My communications to date with the company have been extremely positive. My emails were answered immediately and the company seems open to my suggestions that greater transparency on the source of some of the parts and the movement would be welcomed by our community. Only time will tell if they step up on that front, but I have done my part by asking. They have been helpful and courteous so far, and that's all a customer can ask for. The shipping was also very fast. The charge for that into Canada from California was $49. It was sent via the highest international service provided by USPS. It's a good start.

*Packaging:*

The watch arrived in a standard USPS shipping carton. There was some bubble wrap and a piece of foam, but in my opinion more could have been done to prevent the movement of the actual watch case inside the outer packaging. No apparent damage to anything, but worth mentioning. The Ginault box is simple and tastefully done - rigid cardboard with a nicely finished interior and a leather insert on the top. A pocket inside holds the paperwork (warranty and regulation test log/certificate) and a decent tan coloured Zulu. A good quality screwdriver for sizing the bracelet is also provided. The watch was held firmly in place with a friction fit pillow and was as extensively covered with plastic protection as any watch I have purchased. They certainly did not skimp in that regard. With quite a lot of highly polished surfaces the approach is good. I will mention that it took some time to get the plastic off, and some glue residue had to be rubbed off with the cleaning cloth that was provided. A little elbow grease in exchange for protection of the surfaces from the factory is fine with me.










*First Impressions:
*
I was impressed with the watch as soon as I opened the box and lifted it out. It was obvious to me right away that the build was solid, and the level of finishing very good. It struck as as being a little on the small size, but I typically wear pieces that are in the 42-44mm range, so this was purely optics based on what I am accustomed to wearing. From the standpoint of homage, of course 40mm is a more traditional and representative sizing. The proportions are very nice and I am hopeful that I can adjust to the smaller size as a trade-off for the obvious good looks and beautiful finishing. Here are some measurements that I took with digital calipers:

Case: 39mm
Bezel: 40mm
Thickness: 13.75mm
L2L: 47.6mm
Lug width: 20mm
Bracelet at clasp: 15.4mm
Clasp: 17.7mm
Weight (unsized): 148 gms

I note some discrepancies between these measurements and those provided by Ginault. Of particular note is the nearly 2mm difference in stated spec for the thickness. I prefer my measurement of 13.75mm without doubt.

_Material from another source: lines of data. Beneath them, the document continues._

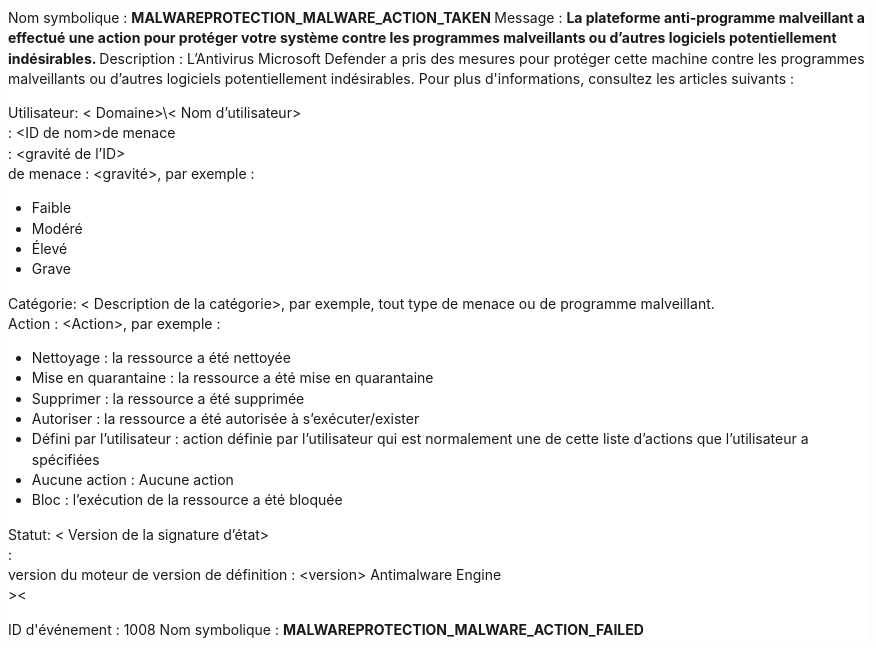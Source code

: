 <tr><td>
Nom symbolique :
</td>
<td >
<b>MALWAREPROTECTION_MALWARE_ACTION_TAKEN </b>
</td>
</tr>
<tr>
<td>
Message :
</td>
<td >
<b>La plateforme anti-programme malveillant a effectué une action pour protéger votre système contre les programmes malveillants ou d’autres logiciels potentiellement indésirables. </b>
</td>
</tr>
<tr>
<td>
Description :
</td>
<td >
L’Antivirus Microsoft Defender a pris des mesures pour protéger cette machine contre les programmes malveillants ou d’autres logiciels potentiellement indésirables. Pour plus d'informations, consultez les articles suivants :
<dl>
<dt>Utilisateur: &lt; Domaine&gt;\&lt; Nom d’utilisateur&gt;</dt>
<dt>: &lt;ID de nom&gt;de menace</dt>
<dt>: &lt;gravité de l’ID&gt;</dt>
<dt>de menace : &lt;gravité&gt;, par exemple :<ul>
<li>Faible</li>
<li>Modéré</li>
<li>Élevé</li>
<li>Grave</li>
</ul>
</dt>
<dt>Catégorie: &lt; Description de la catégorie&gt;, par exemple, tout type de menace ou de programme malveillant.</dt>
<dt> Action : &lt;Action&gt;, par exemple :<ul>
<li>Nettoyage : la ressource a été nettoyée</li>
<li>Mise en quarantaine : la ressource a été mise en quarantaine</li>
<li>Supprimer : la ressource a été supprimée</li>
<li>Autoriser : la ressource a été autorisée à s’exécuter/exister</li>
<li>Défini par l’utilisateur : action définie par l’utilisateur qui est normalement une de cette liste d’actions que l’utilisateur a spécifiées</li>
<li>Aucune action : Aucune action</li>
<li>Bloc : l’exécution de la ressource a été bloquée</li>
</ul>
</dt>
<dt>Statut: &lt; Version de la signature d’état&gt;</dt> : 
<dt>version du moteur de version de définition : &lt;version&gt; Antimalware Engine</dt>
<dt>&gt;&lt;</dt>
</dl>
</td>
</tr>
<tr>
<th colspan="2">ID d'événement : 1008</th>
</tr>
<tr><td>
Nom symbolique :
</td>
<td >
<b>MALWAREPROTECTION_MALWARE_ACTION_FAILED</b>
</td>
</tr>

The watch with the closest MSRP to this that I have owned (I have had others that were more - Fortis, Omega, Sinn) is the Oris Aquis Date 43mm. Clearly a very different design but the MSRP is close. My initial impressions of the Ginault is that it is close to the Oris in build quality, but not quite there. There are design cues that I prefer on each piece, and some things that do stand out on the OR (like the gloss enamel dial and exceptional markers). The Ginault has a high quality feel that is readily apparent, and is certainly a long way removed from certain cheapish homages. I was pleased, though not surprised given the quality that was conveyed by Ginault's own macro photographs.

*The Case:*

Measurements provided above. Nice quality without doubt. A mix of brushed and highly-polished surfaces (sides) is used here. The top of the lugs have a radial brush pattern. There is also a very subtle chamfer running along the top edge of the case. The crown guards are discrete and permit easy access to the 6.9mm crown. I am not a huge fan of polished surfaces, but this is tastefully done and adds to the luxurious look of the watch. I will be ordering some Cape Cod cloth very soon...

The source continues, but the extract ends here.